Pretty is still in her dream.
I woke up around 5:17 am today.
Made myself a cup of coffee, lit up a cigarette, sit in front of my pc and started to thinking.
Pretty got big plan, so do I.
Recently, life for us seemed like it got on the wrong track, kinda out of the rhythm.
We are kinda short, on basically everything we need.
I wish dayz could become better and better as time moves on from here to there.
Feelings regarding get off the easy street is surely harsh and bitter.
But ain't everybody face the samo shit just like us?
So I guess complaining is not the right thing to do.

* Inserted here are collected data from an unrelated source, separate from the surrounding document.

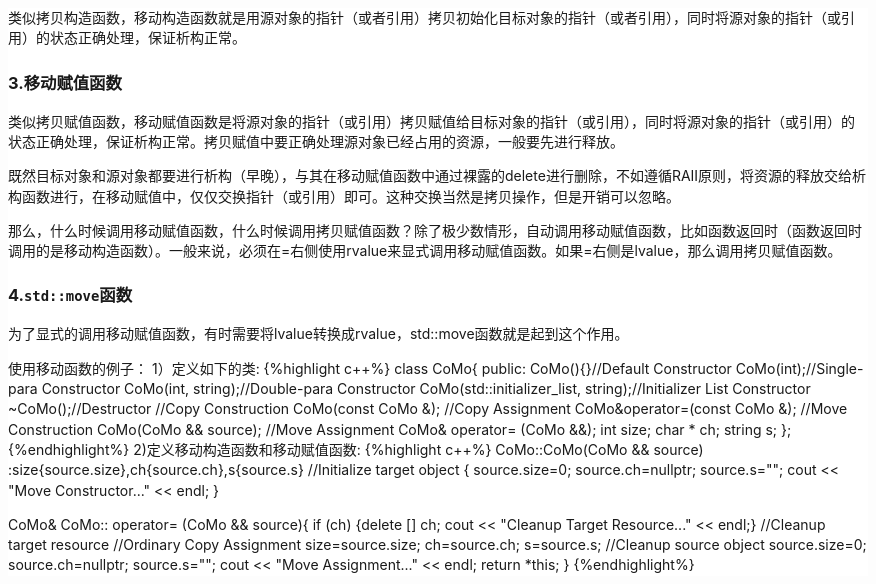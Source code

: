 类似拷贝构造函数，移动构造函数就是用源对象的指针（或者引用）拷贝初始化目标对象的指针（或者引用），同时将源对象的指针（或引用）的状态正确处理，保证析构正常。

### 3.移动赋值函数

类似拷贝赋值函数，移动赋值函数是将源对象的指针（或引用）拷贝赋值给目标对象的指针（或引用），同时将源对象的指针（或引用）的状态正确处理，保证析构正常。拷贝赋值中要正确处理源对象已经占用的资源，一般要先进行释放。

既然目标对象和源对象都要进行析构（早晚），与其在移动赋值函数中通过裸露的delete进行删除，不如遵循RAII原则，将资源的释放交给析构函数进行，在移动赋值中，仅仅交换指针（或引用）即可。这种交换当然是拷贝操作，但是开销可以忽略。

那么，什么时候调用移动赋值函数，什么时候调用拷贝赋值函数？除了极少数情形，自动调用移动赋值函数，比如函数返回时（函数返回时调用的是移动构造函数）。一般来说，必须在=右侧使用rvalue来显式调用移动赋值函数。如果=右侧是lvalue，那么调用拷贝赋值函数。

### 4.`std::move`函数

为了显式的调用移动赋值函数，有时需要将lvalue转换成rvalue，std::move函数就是起到这个作用。

使用移动函数的例子：
1）定义如下的类:
{%highlight c++%}
class CoMo{
public:
    CoMo(){}//Default Constructor
    CoMo(int);//Single-para Constructor
    CoMo(int, string);//Double-para Constructor
    CoMo(std::initializer_list<char>, string);//Initializer List Constructor
    ~CoMo();//Destructor
    //Copy Construction
    CoMo(const CoMo &);
    //Copy Assignment
    CoMo&operator=(const CoMo &);
    //Move Construction
    CoMo(CoMo && source);
    //Move Assignment
    CoMo& operator= (CoMo &&);
    int size;
    char * ch;
    string s;
};
{%endhighlight%}
2)定义移动构造函数和移动赋值函数:
{%highlight c++%}
CoMo::CoMo(CoMo && source)
    :size{source.size},ch{source.ch},s{source.s} //Initialize target object
{
    source.size=0;
    source.ch=nullptr;
    source.s="";
    cout << "Move Constructor..." << endl;
}

CoMo& CoMo:: operator= (CoMo && source){
    if (ch) {delete [] ch; cout << "Cleanup Target Resource..." << endl;} 
    //Cleanup target resource
    //Ordinary Copy Assignment
    size=source.size;
    ch=source.ch;
    s=source.s;
    //Cleanup source object
    source.size=0;
    source.ch=nullptr;
    source.s="";
    cout << "Move Assignment..." << endl;
    return *this;
}
{%endhighlight%}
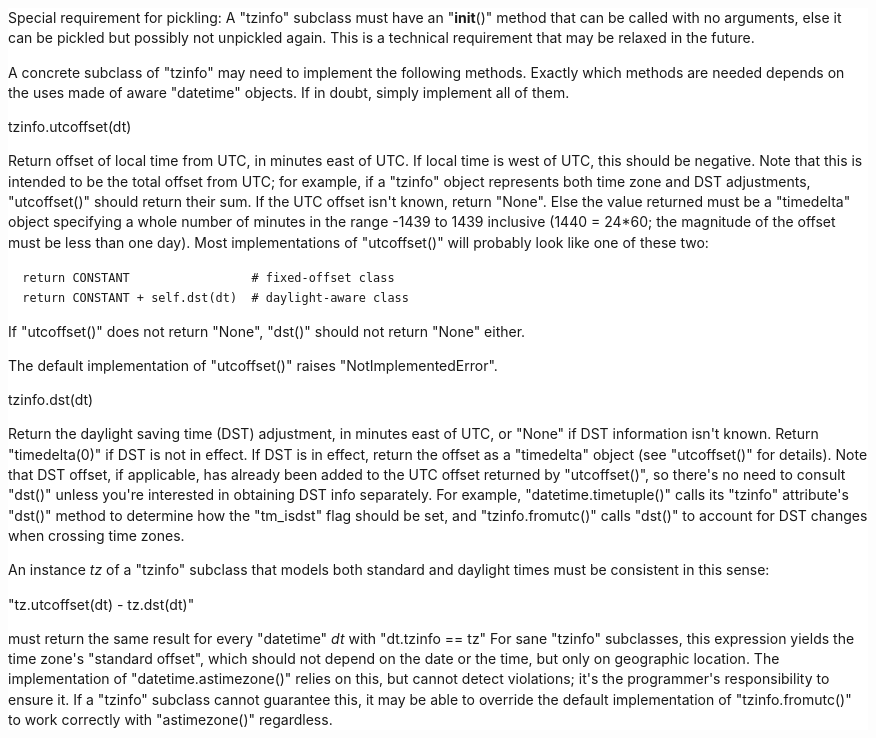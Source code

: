    Special requirement for pickling:  A "tzinfo" subclass must have an
   "__init__()" method that can be called with no arguments, else it
   can be pickled but possibly not unpickled again.  This is a
   technical requirement that may be relaxed in the future.

   A concrete subclass of "tzinfo" may need to implement the following
   methods.  Exactly which methods are needed depends on the uses made
   of aware "datetime" objects.  If in doubt, simply implement all of
   them.

tzinfo.utcoffset(dt)

   Return offset of local time from UTC, in minutes east of UTC.  If
   local time is west of UTC, this should be negative.  Note that this
   is intended to be the total offset from UTC; for example, if a
   "tzinfo" object represents both time zone and DST adjustments,
   "utcoffset()" should return their sum.  If the UTC offset isn't
   known, return "None".  Else the value returned must be a
   "timedelta" object specifying a whole number of minutes in the
   range -1439 to 1439 inclusive (1440 = 24*60; the magnitude of the
   offset must be less than one day).  Most implementations of
   "utcoffset()" will probably look like one of these two:

      return CONSTANT                 # fixed-offset class
      return CONSTANT + self.dst(dt)  # daylight-aware class

   If "utcoffset()" does not return "None", "dst()" should not return
   "None" either.

   The default implementation of "utcoffset()" raises
   "NotImplementedError".

tzinfo.dst(dt)

   Return the daylight saving time (DST) adjustment, in minutes east
   of UTC, or "None" if DST information isn't known.  Return
   "timedelta(0)" if DST is not in effect. If DST is in effect, return
   the offset as a "timedelta" object (see "utcoffset()" for details).
   Note that DST offset, if applicable, has already been added to the
   UTC offset returned by "utcoffset()", so there's no need to consult
   "dst()" unless you're interested in obtaining DST info separately.
   For example, "datetime.timetuple()" calls its "tzinfo" attribute's
   "dst()" method to determine how the "tm_isdst" flag should be set,
   and "tzinfo.fromutc()" calls "dst()" to account for DST changes
   when crossing time zones.

   An instance *tz* of a "tzinfo" subclass that models both standard
   and daylight times must be consistent in this sense:

   "tz.utcoffset(dt) - tz.dst(dt)"

   must return the same result for every "datetime" *dt* with
   "dt.tzinfo == tz"  For sane "tzinfo" subclasses, this expression
   yields the time zone's "standard offset", which should not depend
   on the date or the time, but only on geographic location.  The
   implementation of "datetime.astimezone()" relies on this, but
   cannot detect violations; it's the programmer's responsibility to
   ensure it.  If a "tzinfo" subclass cannot guarantee this, it may be
   able to override the default implementation of "tzinfo.fromutc()"
   to work correctly with "astimezone()" regardless.
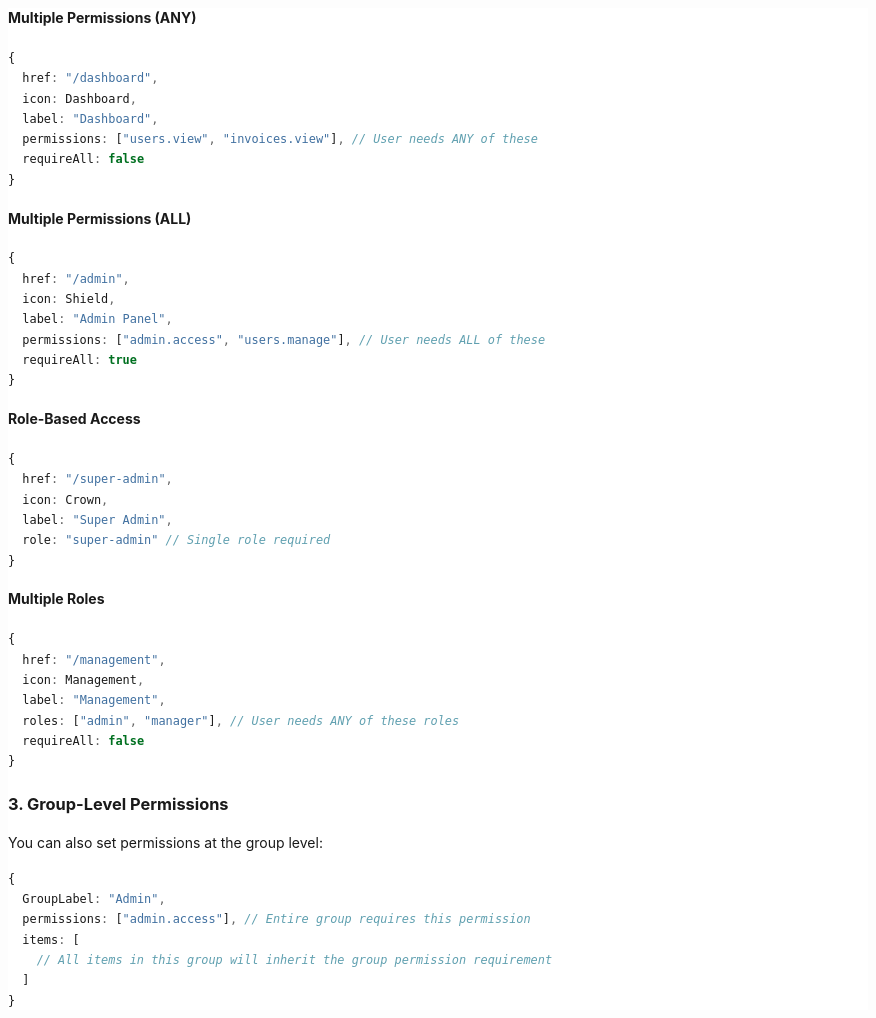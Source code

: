 #### Multiple Permissions (ANY)

```typescript
{
  href: "/dashboard",
  icon: Dashboard,
  label: "Dashboard",
  permissions: ["users.view", "invoices.view"], // User needs ANY of these
  requireAll: false
}
```

#### Multiple Permissions (ALL)

```typescript
{
  href: "/admin",
  icon: Shield,
  label: "Admin Panel",
  permissions: ["admin.access", "users.manage"], // User needs ALL of these
  requireAll: true
}
```

#### Role-Based Access

```typescript
{
  href: "/super-admin",
  icon: Crown,
  label: "Super Admin",
  role: "super-admin" // Single role required
}
```

#### Multiple Roles

```typescript
{
  href: "/management",
  icon: Management,
  label: "Management",
  roles: ["admin", "manager"], // User needs ANY of these roles
  requireAll: false
}
```

### 3. Group-Level Permissions

You can also set permissions at the group level:

```typescript
{
  GroupLabel: "Admin",
  permissions: ["admin.access"], // Entire group requires this permission
  items: [
    // All items in this group will inherit the group permission requirement
  ]
}
```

Just hang in there buddy, and believe in the saying,
"tomorrow couldn't be worse than today". November 16 Regarding I got crushed by my co-workerLike I said in my last entry, it's a long story, totally.
And what done is done, I really dont wanna talk about it.
But still, mistakes were made, drama was played and lessons were learned.
What I really like to say to let go sth, to comfort myself, is listed below.
1. Dont promise anything out of ur power.
2. The best way to shut somebody up is to make him/her wordless.
3. The only way to make others wordless is to become the best of best, the "one of a kind".
4. Not everybody can be the "one of a kind" thus be prepared.
5. It's not necessary to tell everybody u r the "one of a kind" since fame only brings envy.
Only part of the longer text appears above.